Blaise Pascal disse em suas reflexões que é impossível conhecermos a Deus sem conhecermos a nós mesmos e que é impossível conhecermos a nós mesmos sem conhecermos Deus, pois, segundo ele, jamais teremos ciência da grandeza de Deus sem conhecermos nossa pequenez nem teremos consciência da nossa pequenez sem ter ciência da grandeza de Deus.

Acho que está é uma boa forma de estabelecer o que seja a “boa consciência” que Paulo advertiu Timóteo a ter: uma consiência de nós mesmos e uma consciência sobre o que Deus é.

Porém”, alguém pode retrucar, “como pode ser assim se conhecer a nós mesmos é algo muito complicado e conhecer a Deus é algo impossível?”.

Tenho que concordar que ambas as tarefas – conhecermos a nós mesmos e conhecermos a Deus – são absurdamentes inatingíveis. Porém, apesar de não podermos conhecer tudo, podemos conhecer muita coisa.

A própria consciência de que não podemos conhecer tudo o que afirmamos conhecer é algo que precisamos aprender. Especialmente as pessoas de fé (e mais especialmente ainda os cristãos) precisam ter consciência disto, pois, se sabem, fingem não saber.

Outra pergunta que surge é: como podemos conhecer mais de nós mesmos e mais sobre Deus?
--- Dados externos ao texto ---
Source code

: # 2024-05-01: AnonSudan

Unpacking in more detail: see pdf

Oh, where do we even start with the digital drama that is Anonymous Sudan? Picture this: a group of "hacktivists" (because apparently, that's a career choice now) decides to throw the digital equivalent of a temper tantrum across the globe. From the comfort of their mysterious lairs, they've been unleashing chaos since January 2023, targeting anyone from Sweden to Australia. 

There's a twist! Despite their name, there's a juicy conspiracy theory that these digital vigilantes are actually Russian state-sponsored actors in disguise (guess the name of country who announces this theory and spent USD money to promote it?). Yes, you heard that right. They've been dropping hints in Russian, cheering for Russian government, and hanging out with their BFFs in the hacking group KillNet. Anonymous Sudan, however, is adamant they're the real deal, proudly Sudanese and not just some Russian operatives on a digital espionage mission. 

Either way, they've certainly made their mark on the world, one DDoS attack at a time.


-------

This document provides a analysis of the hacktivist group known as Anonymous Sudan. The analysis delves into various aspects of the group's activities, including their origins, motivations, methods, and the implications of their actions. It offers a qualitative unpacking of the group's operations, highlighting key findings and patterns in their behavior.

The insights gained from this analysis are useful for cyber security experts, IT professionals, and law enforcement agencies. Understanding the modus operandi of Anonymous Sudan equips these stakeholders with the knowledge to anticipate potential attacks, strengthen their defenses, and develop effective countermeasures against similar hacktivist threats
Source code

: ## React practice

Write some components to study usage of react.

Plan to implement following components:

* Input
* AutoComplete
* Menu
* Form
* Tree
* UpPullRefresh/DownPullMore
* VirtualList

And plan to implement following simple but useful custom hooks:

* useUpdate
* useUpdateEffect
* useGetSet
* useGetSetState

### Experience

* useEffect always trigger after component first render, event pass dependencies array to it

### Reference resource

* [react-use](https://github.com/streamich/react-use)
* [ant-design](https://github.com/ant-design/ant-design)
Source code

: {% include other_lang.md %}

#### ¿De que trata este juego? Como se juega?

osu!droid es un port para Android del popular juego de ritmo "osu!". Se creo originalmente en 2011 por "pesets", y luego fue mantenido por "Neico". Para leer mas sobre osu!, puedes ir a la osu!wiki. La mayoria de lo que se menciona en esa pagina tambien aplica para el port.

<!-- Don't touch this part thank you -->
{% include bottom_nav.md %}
Um cristão (principalmente se for evangélico) vai dizer que a melhor forma de conhecermos a nós e a Deus é através da leitura bíblica.

Isto não está totalmente errado, mas também não está absolutamente certo.

Se lermos a Bíblia como quem lê uma receita de bolo, não vamos aprender nada sobre nós nem sobre Deus. A reflexão bíblica é que gera em nós a consciência sobre nós mesmos e sobre Deus.

Aliás, permitindo ir além (isso não vai agradar a muitos evangélicos, mas é a verdade), a boa consciência pode ser atingida até mesmo sem a Bíblia, afinal, quando Paulo escreveu esta carta a Timóteo não existia nenhuma “Bíblia” e Paulo não sabia que sua carta seria recolhida e considerada como “inspirada por Deus”.

A Bíblia, como a conhecemos, só passou a existir em meados do século IV d.C., antes disso, toda a reflexão sobre nós mesmos e sobre Deus era feita a partir de cartas apostólicas (como as de Paulo, João e algumas que “não entraram” na Bíblia como as cartas de Clemente, o Didaqué e o Pastor de Hermas), da oração e da reflexão sobre textos filosóficos.

Sim, textos filosóficos. Tão temidos e odiados pelos evangélicos hoje em dia, os textos dos filósofos gregos anteriores a Jesus foram de muita valia à Igreja Primitiva (uma prova disso é a associação entre Jesus e o conceito filosófico do Logos, feito por João).

Não estou dizendo que não devemos ler a Bíblia. Jamais afirmaria isso. O que estou dizendo é que Deus nos garantiu várias maneiras de obtermos uma boa consciência, além da própria Bíblia.

A mais bela música de expressão à criatividade de Deus, em minha opinião, é uma música secular. Quem nunca se encantou com “What a Wonderful World” de Louis Armstrong?

Ter uma boa consciência implica, portanto, conhecermos a nós mesmos e conhecermos a Deus. Esta boa consciência é atingida através da reflexão bíblica, da oração (que em si é uma reflexão também) e da reflexão extra-cristã, observando e contemplando as mensagens que Deus deixou em todos os lugares.

É difícil atingir a "boa consciência, mas, sem essa consciência nossa fé naufraga, por mais “Titanic” que ela seja.